On Sunday, I joined more than a thousand demonstrators at Raleigh-Durham International Airport to oppose an unconstitutional executive order signed by President Donald Trump last week. The order attempts to block refugees from entering the United States for 120 days (or if they’re Syrian, indefinitely) and to prohibit U.S. entry to nationals of seven Muslim-majority countries (Iran, Iraq, Libya, Somalia, Sudan, Syria and Yemen) for 90 days.
Thankfully, the night before our demonstration and many similar demonstrations at airports around the country, a federal district court judge in New York ordered a temporary nationwide stay on portions of Trump’s executive order, and at least four other judges have since followed suit. Nonetheless, certain Customs and Border Protection officers have been slow to comply with court orders, and these stays are neither complete nor permanent. Thus, many Americans remain outraged at the prospect of targeted discrimination as formal American foreign policy.
I am one such American, which is why I spent my Sunday afternoon standing outside of an airport terminal holding a sign that read: “THIS PROUD IRANIAN-AMERICAN MUSLIM WILL NOT HIDE OR SHUT UP! I WILL RESIST!”
As a writer, I tend to avoid excessive capitalization and exclamation points, but this was a day for emphatic fonts and passionate punctuation. I was born in the United States, and I have lived in this country nearly my entire life. I want it to be safe from extremists of all stripes. But increasingly, I see our leaders, Republicans and Democrats alike in many cases, supporting religious fundamentalism—the evangelical, misogynistic American Christian variety at home and the sectarian, misogynistic Saudi Wahhabi variety abroad—without question. As a result, I worry for the future of this country I hold so dear.
As an Iranian-American Muslim, I also worry for myself, for my family and for my community. Personally, I have never felt so targeted by the country I call home, nor have I ever felt so obligated to defend it. I have no choice but to resist.
This isn’t merely political for me. This is personal. And I’m not just talking about wrecked travel plans or the inability to see loved-ones. I’m talking about my soul and my psyche.
Like many Muslim Americans, I have spent the past year feeling like the unwilling object of intense psychological warfare. My very identity has been under attack, and all the hate and hostility is beginning to take a toll.
When I first arrived at Sunday’s protest, for about ten minutes before my husband and friends arrived to join me, I sat alone on a concrete barrier along the edge of the crowd and wept behind my sunglasses. A bus full of fellow protesters arrived, and the crowd began to cheer, visibly jubilant. But as heartened as I felt by their support and solidarity, I couldn’t cheer. I was too disheartened by the cumulative effect of more than a year (and in some respects, more than a decade) of constant attacks on my identity to cheer for anything.

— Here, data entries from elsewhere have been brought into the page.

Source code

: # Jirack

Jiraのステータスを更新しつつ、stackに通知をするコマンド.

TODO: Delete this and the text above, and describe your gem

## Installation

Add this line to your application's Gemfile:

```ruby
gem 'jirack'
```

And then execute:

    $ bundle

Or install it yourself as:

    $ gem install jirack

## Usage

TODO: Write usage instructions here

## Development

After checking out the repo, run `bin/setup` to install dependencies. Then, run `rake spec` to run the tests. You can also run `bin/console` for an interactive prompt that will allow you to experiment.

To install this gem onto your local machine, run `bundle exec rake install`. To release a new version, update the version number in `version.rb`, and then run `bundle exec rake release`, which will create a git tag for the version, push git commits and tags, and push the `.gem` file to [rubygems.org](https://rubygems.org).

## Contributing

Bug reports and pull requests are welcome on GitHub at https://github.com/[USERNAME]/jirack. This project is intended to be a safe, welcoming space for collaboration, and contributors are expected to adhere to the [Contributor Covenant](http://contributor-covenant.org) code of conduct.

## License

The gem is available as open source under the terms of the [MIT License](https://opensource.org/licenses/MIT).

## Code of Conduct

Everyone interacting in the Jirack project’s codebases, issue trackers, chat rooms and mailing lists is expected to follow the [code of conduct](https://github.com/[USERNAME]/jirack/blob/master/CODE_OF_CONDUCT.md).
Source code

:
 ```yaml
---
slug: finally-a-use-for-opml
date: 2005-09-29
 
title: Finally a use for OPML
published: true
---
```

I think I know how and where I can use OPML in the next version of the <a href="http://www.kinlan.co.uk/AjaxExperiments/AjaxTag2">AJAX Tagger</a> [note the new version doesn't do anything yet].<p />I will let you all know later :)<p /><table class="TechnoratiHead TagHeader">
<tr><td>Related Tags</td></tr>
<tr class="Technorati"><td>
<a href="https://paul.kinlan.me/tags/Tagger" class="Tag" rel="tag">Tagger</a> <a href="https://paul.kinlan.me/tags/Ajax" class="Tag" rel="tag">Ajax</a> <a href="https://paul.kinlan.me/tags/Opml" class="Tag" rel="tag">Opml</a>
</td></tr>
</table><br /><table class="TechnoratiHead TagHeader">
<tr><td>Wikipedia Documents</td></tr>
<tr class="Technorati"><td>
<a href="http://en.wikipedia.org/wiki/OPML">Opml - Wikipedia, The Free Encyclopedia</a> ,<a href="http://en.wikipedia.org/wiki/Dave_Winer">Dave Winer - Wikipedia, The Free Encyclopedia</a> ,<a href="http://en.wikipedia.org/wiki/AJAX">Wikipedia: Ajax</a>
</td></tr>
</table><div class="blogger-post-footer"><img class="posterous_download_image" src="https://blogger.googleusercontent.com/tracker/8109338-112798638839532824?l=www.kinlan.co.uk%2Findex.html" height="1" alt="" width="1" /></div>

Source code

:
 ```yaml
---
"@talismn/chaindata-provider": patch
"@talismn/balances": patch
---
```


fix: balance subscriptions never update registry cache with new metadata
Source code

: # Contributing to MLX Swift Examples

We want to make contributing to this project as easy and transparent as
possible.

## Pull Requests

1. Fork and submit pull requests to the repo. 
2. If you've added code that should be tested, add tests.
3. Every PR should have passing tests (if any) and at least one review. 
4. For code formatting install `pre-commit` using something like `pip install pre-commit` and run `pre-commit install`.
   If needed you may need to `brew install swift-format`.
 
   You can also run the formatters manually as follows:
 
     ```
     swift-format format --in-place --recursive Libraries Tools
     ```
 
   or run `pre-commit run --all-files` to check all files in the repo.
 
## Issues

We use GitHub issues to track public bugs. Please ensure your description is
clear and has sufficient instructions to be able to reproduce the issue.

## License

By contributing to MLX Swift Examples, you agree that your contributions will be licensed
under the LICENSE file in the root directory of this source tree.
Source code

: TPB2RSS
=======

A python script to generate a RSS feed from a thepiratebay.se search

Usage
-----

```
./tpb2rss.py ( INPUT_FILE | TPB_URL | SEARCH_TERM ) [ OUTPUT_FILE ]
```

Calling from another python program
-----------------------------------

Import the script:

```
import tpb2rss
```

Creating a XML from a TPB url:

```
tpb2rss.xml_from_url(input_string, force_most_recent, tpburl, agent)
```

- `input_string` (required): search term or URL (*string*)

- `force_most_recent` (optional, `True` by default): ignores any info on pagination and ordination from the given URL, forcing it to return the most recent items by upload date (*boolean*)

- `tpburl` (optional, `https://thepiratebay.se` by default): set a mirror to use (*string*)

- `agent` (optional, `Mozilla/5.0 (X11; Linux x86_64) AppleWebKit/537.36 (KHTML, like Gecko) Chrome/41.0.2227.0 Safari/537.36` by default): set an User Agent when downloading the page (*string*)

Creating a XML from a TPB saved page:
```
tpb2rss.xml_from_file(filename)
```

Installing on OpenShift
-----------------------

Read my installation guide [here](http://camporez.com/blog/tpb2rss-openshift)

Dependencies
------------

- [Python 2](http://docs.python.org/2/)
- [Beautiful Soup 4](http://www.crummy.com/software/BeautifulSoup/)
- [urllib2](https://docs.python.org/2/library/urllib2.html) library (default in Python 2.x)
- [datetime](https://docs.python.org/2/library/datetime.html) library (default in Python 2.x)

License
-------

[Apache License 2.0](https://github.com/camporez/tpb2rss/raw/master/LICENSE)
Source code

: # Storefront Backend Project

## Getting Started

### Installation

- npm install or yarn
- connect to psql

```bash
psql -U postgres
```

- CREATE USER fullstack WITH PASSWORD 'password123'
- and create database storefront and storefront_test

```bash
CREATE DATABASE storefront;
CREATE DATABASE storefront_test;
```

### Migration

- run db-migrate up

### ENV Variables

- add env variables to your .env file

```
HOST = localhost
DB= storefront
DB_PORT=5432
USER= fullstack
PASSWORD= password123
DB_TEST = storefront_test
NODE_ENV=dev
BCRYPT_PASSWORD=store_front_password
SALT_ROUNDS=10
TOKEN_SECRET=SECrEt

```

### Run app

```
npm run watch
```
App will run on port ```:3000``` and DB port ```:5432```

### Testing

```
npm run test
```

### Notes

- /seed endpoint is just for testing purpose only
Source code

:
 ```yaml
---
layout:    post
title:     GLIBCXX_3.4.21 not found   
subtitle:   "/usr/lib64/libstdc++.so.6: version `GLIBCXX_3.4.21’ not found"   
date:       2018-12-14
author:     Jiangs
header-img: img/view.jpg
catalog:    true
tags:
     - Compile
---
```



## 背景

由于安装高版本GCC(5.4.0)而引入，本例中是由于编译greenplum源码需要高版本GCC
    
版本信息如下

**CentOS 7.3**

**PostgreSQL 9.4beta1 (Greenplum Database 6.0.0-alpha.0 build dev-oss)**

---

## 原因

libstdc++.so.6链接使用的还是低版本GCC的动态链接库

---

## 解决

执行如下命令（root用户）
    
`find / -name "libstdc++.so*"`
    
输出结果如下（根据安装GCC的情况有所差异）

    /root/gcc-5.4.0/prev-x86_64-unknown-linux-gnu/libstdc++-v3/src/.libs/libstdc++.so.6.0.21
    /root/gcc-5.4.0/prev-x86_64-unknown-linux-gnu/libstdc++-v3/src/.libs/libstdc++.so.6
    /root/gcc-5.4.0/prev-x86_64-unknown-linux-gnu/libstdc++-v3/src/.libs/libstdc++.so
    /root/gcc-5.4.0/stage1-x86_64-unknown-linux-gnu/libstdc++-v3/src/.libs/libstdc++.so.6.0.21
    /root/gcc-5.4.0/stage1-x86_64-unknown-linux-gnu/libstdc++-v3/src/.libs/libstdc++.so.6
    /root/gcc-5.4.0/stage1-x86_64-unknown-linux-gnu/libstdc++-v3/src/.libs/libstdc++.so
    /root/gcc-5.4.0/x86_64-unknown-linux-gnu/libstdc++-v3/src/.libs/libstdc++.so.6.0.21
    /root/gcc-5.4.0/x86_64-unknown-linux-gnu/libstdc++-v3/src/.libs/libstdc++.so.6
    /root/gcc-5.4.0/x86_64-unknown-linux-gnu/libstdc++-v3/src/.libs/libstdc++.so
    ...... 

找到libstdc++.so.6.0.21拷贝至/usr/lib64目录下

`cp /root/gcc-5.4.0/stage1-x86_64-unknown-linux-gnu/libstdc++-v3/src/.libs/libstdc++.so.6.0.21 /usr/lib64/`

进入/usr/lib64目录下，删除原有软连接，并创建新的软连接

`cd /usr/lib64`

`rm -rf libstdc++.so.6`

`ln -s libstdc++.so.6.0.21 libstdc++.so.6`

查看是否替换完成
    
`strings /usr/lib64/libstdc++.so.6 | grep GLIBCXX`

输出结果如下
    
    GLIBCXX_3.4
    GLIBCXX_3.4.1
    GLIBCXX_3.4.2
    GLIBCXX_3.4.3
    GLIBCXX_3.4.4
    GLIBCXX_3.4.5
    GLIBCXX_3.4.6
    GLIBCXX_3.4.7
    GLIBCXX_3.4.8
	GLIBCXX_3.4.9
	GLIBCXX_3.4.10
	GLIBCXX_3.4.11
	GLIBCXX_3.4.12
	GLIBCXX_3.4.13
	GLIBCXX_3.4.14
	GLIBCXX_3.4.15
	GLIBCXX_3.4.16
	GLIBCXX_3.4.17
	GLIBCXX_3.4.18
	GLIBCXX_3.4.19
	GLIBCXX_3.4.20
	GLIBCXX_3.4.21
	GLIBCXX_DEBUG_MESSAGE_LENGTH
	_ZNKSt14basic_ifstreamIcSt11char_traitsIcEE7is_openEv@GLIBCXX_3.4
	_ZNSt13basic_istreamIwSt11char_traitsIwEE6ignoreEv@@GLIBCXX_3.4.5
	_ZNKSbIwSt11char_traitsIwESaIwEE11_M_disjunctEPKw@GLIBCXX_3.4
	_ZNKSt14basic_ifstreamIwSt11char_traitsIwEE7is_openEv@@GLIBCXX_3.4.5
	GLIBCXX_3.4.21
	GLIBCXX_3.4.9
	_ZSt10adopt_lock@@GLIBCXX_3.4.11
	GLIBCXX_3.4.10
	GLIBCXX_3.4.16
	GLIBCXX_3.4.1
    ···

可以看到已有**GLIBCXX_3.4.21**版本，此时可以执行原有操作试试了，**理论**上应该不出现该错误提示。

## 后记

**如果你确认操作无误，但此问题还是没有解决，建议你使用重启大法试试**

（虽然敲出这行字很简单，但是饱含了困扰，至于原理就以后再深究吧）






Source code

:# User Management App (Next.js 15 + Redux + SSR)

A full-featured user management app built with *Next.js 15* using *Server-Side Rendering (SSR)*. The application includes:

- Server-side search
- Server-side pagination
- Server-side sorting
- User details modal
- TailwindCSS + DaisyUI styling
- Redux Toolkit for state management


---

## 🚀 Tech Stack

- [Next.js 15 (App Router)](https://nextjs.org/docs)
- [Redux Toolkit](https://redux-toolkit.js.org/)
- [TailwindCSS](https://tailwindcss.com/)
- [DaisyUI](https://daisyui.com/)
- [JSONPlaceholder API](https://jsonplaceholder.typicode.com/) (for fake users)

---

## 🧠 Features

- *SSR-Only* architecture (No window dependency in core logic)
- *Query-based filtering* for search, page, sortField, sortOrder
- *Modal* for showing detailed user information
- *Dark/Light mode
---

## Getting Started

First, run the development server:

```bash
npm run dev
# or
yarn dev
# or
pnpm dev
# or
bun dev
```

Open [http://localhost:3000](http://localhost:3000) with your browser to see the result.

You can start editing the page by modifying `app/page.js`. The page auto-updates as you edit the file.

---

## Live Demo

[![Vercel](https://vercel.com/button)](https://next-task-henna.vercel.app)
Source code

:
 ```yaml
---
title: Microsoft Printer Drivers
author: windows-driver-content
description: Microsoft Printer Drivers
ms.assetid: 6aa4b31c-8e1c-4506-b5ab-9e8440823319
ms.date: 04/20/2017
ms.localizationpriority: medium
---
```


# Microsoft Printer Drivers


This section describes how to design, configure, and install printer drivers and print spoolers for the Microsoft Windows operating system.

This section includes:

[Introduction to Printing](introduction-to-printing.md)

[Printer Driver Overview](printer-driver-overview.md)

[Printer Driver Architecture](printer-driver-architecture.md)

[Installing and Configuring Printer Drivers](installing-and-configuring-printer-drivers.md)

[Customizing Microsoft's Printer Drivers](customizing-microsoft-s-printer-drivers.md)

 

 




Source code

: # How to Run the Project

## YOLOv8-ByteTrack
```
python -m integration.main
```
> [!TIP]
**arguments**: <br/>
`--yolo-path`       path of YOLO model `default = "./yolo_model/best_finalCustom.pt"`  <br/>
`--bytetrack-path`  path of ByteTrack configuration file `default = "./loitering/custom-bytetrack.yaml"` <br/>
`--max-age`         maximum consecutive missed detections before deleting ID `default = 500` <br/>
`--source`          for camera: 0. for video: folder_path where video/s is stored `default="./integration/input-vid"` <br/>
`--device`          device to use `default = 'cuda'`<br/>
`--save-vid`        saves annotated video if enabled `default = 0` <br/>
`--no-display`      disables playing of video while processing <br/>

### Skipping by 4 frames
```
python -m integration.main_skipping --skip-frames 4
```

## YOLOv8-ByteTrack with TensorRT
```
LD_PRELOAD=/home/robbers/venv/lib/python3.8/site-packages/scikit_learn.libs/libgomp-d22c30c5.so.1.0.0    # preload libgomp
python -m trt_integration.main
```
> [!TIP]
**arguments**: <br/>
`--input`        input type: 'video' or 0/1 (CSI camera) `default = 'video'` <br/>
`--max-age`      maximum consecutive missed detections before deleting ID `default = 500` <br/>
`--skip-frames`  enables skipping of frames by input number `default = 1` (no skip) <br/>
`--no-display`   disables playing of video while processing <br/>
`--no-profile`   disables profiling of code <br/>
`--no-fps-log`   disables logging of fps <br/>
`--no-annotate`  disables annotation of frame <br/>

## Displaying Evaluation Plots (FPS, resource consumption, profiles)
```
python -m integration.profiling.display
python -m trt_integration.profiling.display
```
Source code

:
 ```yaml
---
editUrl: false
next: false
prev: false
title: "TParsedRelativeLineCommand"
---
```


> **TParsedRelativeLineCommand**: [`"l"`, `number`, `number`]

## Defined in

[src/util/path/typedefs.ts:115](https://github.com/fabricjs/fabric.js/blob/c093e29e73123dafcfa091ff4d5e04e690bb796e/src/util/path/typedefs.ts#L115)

All I could do was cry, and for a moment, I caught myself—a seasoned activist who had never wept this profusely at any protest before—feeling guilty for not joining in on all the chants the way I normally do. I regretted not being able to stage the loud resistance that the sign hanging around my neck— with all its bright red capital letters and exclamation points—suggested I should.
But then it struck me: tears too are a form of resistance, of expressing what you feel when you need to feel it, a healthy emotional demonstration of radical self-love and self-recognition, an appreciation for one of the most potent natural sedatives available to us as human beings, and an entirely valid and powerful form of protest.
Patriarchal Western societies tend to disdain crying, particularly in public, as a hallmark of femininity and therefore an indication of weakness. But it’s no secret that patriarchal Western societies have often been and continue to be oppressively and abysmally wrong about quite a lot, and when it comes to shedding tears, they get it all wrong. In truth, crying can serve as a healthy self-care strategy. It has been shown to improve mood and alleviate stress, and personally, it has helped make the last year far more tolerable for me. Crying is a kind of natural self-defense, and on today’s field, defense may well be the best offense.
My tears serve as both protest and protection. What others see as weakness, I know as strength. My emotions, my faith, my ancestry, my femininity—all these things that may make others think less of me—they lift me up. They allow me to bear the burdens of oppression without being broken by them.
So yes, I am a proud Iranian-American Muslim. Yes, I will not hide or shut up. Yes, I will resist. And yes, I will do so on my own terms.